Ellen M. Voorhees, NIST, USA
The Text REtrieval Conference (TREC), an information retrieval (IR) evaluation workshop organized by the U.S. National Institute of Standards and Technology (NIST), has spent close to thirty years investigating strategies for building large, reusable test collections to support IR research. Then, in late March, 2020 NIST received a request to quickly build a collection for search of the scientific literature related to COVID-19. It was time to put experience into action.
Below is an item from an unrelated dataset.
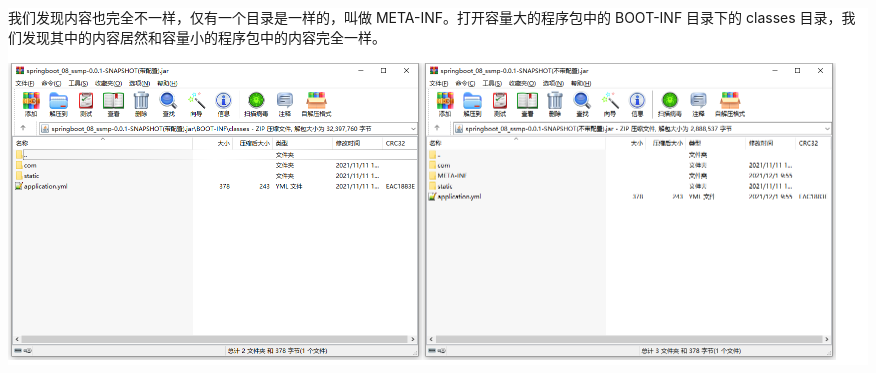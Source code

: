 我们发现内容也完全不一样，仅有一个目录是一样的，叫做 META-INF。打开容量大的程序包中的 BOOT-INF 目录下的 classes 目录，我们发现其中的内容居然和容量小的程序包中的内容完全一样。

<img src="assets/image8.png" alt="image8" style="zoom:50%;" /><img src="assets/image7.png" alt="image7" style="zoom:50%;" />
The result was TREC-COVID (ir.nist.gov/covidSubmit/), a community evaluation designed to build a test collection that captures the information needs of biomedical researchers using the scientific literature during a pandemic. A key characteristic of pandemic search is the accelerated rate of change--the topics of interest evolve as the pandemic progresses and the scientific literature in the area explodes--and the COVID-19 pandemic provided an opportunity to capture this progression as it happened. Over the course of five rounds, approximately 90 participating teams from around the globe submitted more than 500 retrieval runs using the CORD-19 corpus and test questions harvested from medical library search logs. Each round produced its own small test collection, and the union of the rounds' collections forms a larger, more comprehensive collection we call TREC-COVID Complete. This talk will explain the design decisions behind why TREC-COVID Complete was constructed as it was, and examine its quality as an IR test collection.
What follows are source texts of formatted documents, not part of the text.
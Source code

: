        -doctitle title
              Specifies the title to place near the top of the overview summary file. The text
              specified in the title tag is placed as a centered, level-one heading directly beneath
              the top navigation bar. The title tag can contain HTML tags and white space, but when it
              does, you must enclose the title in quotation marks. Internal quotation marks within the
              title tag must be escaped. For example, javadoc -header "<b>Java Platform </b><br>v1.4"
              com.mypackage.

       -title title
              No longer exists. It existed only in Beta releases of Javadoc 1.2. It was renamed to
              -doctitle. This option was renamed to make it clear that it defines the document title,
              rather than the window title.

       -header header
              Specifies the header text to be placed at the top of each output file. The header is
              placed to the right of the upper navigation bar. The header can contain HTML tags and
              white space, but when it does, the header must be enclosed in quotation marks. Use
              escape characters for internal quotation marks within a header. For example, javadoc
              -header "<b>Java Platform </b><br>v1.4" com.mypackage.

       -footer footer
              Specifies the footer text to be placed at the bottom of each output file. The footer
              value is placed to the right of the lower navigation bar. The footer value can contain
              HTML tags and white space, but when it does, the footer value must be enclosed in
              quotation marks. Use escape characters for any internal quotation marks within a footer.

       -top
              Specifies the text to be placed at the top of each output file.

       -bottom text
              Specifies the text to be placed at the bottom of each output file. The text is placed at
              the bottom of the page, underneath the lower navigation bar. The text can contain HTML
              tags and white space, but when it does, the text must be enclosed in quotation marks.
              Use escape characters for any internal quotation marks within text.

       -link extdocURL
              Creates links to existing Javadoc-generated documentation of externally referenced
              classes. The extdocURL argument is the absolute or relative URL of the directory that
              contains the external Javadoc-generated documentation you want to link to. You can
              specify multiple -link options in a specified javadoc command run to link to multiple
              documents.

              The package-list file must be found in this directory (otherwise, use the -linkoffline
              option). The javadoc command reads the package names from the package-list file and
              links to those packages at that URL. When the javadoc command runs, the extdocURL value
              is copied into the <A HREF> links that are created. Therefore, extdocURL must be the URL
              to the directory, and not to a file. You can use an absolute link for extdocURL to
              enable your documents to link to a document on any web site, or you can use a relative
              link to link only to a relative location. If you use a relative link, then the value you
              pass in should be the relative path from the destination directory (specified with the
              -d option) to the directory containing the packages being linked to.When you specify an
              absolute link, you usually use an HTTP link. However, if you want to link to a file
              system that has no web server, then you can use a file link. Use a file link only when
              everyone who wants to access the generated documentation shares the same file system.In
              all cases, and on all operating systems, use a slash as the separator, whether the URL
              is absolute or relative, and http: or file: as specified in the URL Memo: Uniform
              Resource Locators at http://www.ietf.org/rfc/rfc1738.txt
Paul Clough , The University of Sheffield and Peak Indicators, UK
Increasingly algorithms are driving information systems and services where they influence people’s decision-making and behaviours. However, recent coverage in the media and academic research has shown negative effects of data-driven methods, such as discrimination and the reinforcement of social biases. This talk will review algorithmic bias, transparency and fairness and reflect on the results of research conducted with colleagues on gender stereotypes and backlash within image search. Results highlighted the need to understand how and why biases enter search algorithms and at which stages of the engineering process. The findings also align with current concerns about algorithms that underlie information services, especially search engines, and the view of the world they present and the extent to which they are biased. The talk will also summarise initiatives, such as Microsoft’s Fairness, Accountability, Transparency and Ethics (FATE) in AI, and potential solutions to the problem through technical solutions, such as Explainable AI, and tools to assist with the discovery and prevention of data and algorithmic biases.